%%

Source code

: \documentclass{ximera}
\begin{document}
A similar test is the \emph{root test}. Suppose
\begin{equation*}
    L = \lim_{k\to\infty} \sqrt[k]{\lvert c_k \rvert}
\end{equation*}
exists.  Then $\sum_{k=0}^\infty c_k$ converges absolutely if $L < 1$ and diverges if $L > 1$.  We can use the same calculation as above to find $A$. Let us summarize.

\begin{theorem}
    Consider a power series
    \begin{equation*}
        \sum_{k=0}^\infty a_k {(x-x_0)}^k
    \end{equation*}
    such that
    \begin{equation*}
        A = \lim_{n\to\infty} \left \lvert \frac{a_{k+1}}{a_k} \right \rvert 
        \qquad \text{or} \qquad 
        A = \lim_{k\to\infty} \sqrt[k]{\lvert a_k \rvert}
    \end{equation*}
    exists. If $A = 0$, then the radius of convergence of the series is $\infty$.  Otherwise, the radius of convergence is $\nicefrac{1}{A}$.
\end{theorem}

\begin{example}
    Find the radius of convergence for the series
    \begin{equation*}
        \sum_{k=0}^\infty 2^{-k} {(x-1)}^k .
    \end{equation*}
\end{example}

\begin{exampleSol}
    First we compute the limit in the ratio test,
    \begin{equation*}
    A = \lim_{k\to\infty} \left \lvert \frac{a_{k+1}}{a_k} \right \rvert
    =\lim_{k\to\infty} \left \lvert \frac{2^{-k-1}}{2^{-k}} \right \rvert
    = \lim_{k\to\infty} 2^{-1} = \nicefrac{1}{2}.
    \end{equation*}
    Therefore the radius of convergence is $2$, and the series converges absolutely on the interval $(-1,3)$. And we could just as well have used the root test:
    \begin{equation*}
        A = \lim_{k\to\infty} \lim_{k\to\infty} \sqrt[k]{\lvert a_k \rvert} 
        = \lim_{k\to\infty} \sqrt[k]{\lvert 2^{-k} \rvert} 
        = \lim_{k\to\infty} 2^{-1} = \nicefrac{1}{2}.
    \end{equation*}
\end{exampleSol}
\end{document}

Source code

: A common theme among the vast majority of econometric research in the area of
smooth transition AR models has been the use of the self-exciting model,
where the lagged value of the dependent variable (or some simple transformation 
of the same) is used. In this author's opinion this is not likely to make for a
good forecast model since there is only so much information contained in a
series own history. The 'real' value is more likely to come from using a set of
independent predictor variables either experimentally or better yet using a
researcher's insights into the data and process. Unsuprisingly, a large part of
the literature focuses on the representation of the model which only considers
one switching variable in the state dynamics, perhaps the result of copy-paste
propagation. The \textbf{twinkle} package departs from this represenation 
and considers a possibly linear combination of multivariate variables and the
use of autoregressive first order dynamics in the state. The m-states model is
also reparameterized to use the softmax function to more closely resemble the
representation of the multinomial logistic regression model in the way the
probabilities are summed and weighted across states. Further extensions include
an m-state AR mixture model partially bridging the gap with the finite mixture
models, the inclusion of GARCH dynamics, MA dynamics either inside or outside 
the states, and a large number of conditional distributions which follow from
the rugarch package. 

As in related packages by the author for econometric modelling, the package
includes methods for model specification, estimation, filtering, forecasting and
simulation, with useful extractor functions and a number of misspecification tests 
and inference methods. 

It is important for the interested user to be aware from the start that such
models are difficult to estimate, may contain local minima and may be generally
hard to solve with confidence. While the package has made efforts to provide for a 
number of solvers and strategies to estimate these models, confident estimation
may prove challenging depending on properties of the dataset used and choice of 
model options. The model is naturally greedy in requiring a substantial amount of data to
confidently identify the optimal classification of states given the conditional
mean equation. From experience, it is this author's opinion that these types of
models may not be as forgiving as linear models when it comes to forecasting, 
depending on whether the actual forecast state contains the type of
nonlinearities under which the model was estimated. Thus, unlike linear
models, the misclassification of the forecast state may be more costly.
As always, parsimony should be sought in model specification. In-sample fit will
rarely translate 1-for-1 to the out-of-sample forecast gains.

%%
%%

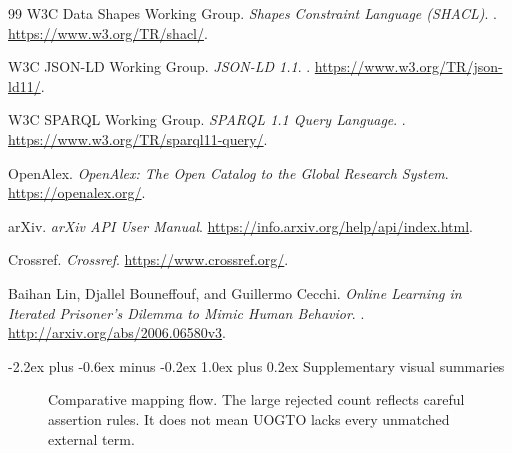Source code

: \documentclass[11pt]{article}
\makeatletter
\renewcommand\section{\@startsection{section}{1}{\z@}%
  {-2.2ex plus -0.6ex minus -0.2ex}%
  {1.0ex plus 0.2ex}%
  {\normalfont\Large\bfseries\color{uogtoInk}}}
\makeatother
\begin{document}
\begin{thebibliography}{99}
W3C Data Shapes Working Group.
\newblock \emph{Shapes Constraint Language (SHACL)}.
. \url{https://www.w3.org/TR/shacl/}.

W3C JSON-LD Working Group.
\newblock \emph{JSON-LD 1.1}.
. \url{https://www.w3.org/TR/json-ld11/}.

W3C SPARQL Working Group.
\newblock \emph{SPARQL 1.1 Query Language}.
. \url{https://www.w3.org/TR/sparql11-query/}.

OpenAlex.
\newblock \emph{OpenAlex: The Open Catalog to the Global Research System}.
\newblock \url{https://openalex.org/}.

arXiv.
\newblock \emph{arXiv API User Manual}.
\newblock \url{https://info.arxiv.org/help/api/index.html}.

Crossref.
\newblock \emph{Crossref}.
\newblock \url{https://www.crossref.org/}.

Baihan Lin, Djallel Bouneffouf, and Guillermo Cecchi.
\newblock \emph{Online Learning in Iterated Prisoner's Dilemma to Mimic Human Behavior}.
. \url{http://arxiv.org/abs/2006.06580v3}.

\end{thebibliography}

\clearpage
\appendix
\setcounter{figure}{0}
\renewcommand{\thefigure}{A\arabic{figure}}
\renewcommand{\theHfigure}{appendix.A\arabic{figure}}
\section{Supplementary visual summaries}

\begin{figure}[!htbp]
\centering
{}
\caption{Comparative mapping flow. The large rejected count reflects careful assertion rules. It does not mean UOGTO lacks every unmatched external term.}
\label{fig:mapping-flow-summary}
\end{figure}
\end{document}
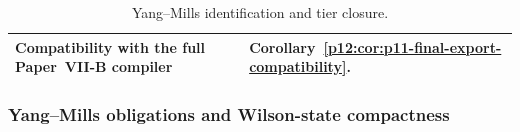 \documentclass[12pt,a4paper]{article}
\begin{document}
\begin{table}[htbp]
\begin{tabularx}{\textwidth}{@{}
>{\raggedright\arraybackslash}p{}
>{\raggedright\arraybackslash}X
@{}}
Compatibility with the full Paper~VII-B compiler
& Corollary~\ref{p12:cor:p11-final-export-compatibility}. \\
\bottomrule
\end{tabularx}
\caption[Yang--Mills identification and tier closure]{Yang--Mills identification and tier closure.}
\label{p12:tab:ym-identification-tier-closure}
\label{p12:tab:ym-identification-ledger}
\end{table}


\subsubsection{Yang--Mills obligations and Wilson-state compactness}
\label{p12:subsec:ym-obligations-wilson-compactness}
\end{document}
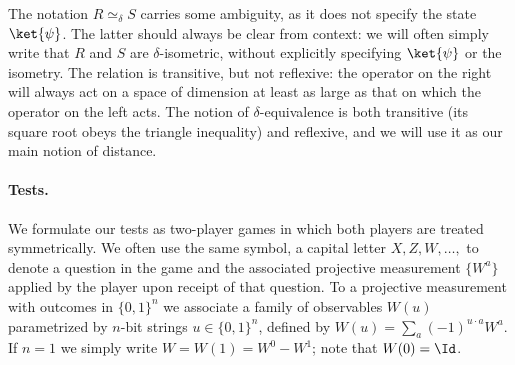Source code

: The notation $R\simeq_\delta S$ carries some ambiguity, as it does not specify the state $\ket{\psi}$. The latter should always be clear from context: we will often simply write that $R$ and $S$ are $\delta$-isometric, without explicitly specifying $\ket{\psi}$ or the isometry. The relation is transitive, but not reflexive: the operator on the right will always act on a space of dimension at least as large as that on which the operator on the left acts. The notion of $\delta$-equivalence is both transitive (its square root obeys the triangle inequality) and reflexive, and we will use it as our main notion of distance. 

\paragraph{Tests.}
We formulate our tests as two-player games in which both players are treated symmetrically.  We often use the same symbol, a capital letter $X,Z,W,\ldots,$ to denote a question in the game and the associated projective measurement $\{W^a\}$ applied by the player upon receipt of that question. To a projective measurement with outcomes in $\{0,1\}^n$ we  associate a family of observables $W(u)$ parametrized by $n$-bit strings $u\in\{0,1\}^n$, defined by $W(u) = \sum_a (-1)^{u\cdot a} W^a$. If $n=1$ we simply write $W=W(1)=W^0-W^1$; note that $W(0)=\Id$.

%%

The response must contain each line above that holds the string "label".

\label{fig:mapping-flow-summary}
\label{p12:tab:ym-identification-tier-closure}
\label{p12:tab:ym-identification-ledger}
\label{p12:subsec:ym-obligations-wilson-compactness}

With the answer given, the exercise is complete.